**Your goal:**
Return only the line that contains "The timer is" and each line after it, through the last line of the data below, copied exactly.

[Opening Listed entries section]

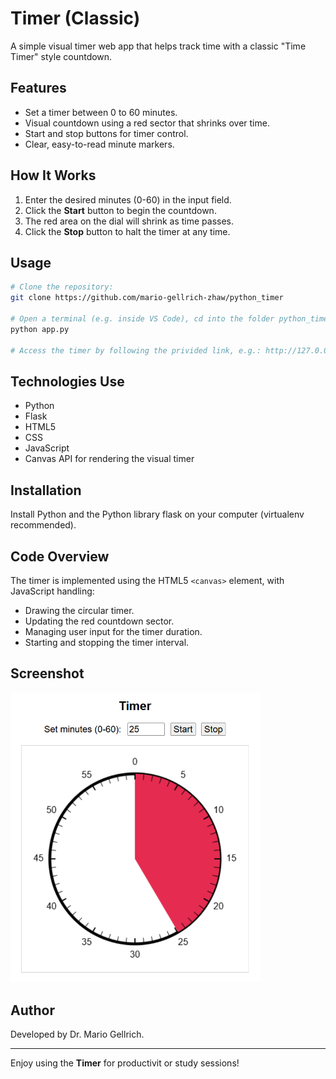 # Timer (Classic)

A simple visual timer web app that helps track time with a classic "Time Timer" style countdown.

## Features
- Set a timer between 0 to 60 minutes.
- Visual countdown using a red sector that shrinks over time.
- Start and stop buttons for timer control.
- Clear, easy-to-read minute markers.

## How It Works
1. Enter the desired minutes (0-60) in the input field.
2. Click the **Start** button to begin the countdown.
3. The red area on the dial will shrink as time passes.
4. Click the **Stop** button to halt the timer at any time.

## Usage
```bash
# Clone the repository: 
git clone https://github.com/mario-gellrich-zhaw/python_timer

# Open a terminal (e.g. inside VS Code), cd into the folder python_timer and run:
python app.py

# Access the timer by following the privided link, e.g.: http://127.0.0.1:5000
```

## Technologies Use
- Python
- Flask
- HTML5
- CSS
- JavaScript
- Canvas API for rendering the visual timer

## Installation
Install Python and the Python library flask on your computer (virtualenv recommended).

## Code Overview
The timer is implemented using the HTML5 `<canvas>` element, with JavaScript handling:
- Drawing the circular timer.
- Updating the red countdown sector.
- Managing user input for the timer duration.
- Starting and stopping the timer interval.

## Screenshot
<img src="static/timer_screenshot.png" alt="Timer Preview" width="400">

## Author
Developed by Dr. Mario Gellrich.

---

Enjoy using the **Timer** for productivit or study sessions!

[Closing Listed entries section]

**Reply to the task:**
The timer is implemented using the HTML5 `<canvas>` element, with JavaScript handling:
- Drawing the circular timer.
- Updating the red countdown sector.
- Managing user input for the timer duration.
- Starting and stopping the timer interval.

## Screenshot
<img src="static/timer_screenshot.png" alt="Timer Preview" width="400">

## Author
Developed by Dr. Mario Gellrich.

---

Enjoy using the **Timer** for productivit or study sessions!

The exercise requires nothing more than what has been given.